▶ Supplied records

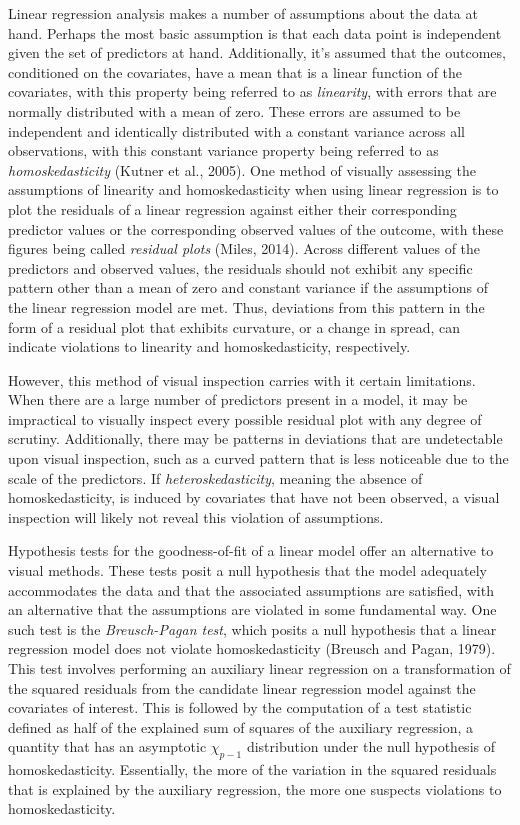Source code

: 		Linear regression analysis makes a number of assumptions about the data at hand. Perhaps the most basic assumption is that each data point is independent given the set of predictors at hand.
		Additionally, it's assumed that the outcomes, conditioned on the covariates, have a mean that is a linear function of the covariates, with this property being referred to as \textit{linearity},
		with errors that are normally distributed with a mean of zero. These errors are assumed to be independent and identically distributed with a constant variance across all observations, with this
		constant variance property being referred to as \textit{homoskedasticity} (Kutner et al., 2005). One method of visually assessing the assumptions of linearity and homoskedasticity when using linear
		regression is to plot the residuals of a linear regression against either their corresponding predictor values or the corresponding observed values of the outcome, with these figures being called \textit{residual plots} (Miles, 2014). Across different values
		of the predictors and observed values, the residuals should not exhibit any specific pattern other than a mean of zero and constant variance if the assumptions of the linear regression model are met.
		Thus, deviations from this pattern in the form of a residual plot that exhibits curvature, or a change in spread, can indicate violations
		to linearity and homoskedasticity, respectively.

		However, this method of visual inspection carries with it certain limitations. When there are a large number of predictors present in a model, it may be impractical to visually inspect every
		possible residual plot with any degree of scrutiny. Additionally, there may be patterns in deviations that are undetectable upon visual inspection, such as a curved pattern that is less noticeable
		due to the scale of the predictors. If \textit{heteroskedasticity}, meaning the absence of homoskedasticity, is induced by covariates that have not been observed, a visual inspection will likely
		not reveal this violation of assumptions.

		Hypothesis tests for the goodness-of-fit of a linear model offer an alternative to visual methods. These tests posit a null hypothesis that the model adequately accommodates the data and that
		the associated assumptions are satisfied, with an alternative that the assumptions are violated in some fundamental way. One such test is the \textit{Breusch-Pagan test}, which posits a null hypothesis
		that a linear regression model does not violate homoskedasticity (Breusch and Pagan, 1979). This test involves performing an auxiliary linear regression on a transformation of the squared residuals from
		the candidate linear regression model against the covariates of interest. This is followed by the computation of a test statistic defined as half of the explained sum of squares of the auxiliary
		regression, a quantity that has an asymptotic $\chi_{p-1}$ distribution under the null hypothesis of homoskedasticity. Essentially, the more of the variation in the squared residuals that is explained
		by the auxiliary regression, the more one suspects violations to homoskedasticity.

▶ Activity
Repeat only the lines running from the line that contains "due to the scale" through the last line above, inclusive.

▶ Reply
		due to the scale of the predictors. If \textit{heteroskedasticity}, meaning the absence of homoskedasticity, is induced by covariates that have not been observed, a visual inspection will likely
		not reveal this violation of assumptions.

		Hypothesis tests for the goodness-of-fit of a linear model offer an alternative to visual methods. These tests posit a null hypothesis that the model adequately accommodates the data and that
		the associated assumptions are satisfied, with an alternative that the assumptions are violated in some fundamental way. One such test is the \textit{Breusch-Pagan test}, which posits a null hypothesis
		that a linear regression model does not violate homoskedasticity (Breusch and Pagan, 1979). This test involves performing an auxiliary linear regression on a transformation of the squared residuals from
		the candidate linear regression model against the covariates of interest. This is followed by the computation of a test statistic defined as half of the explained sum of squares of the auxiliary
		regression, a quantity that has an asymptotic $\chi_{p-1}$ distribution under the null hypothesis of homoskedasticity. Essentially, the more of the variation in the squared residuals that is explained
		by the auxiliary regression, the more one suspects violations to homoskedasticity.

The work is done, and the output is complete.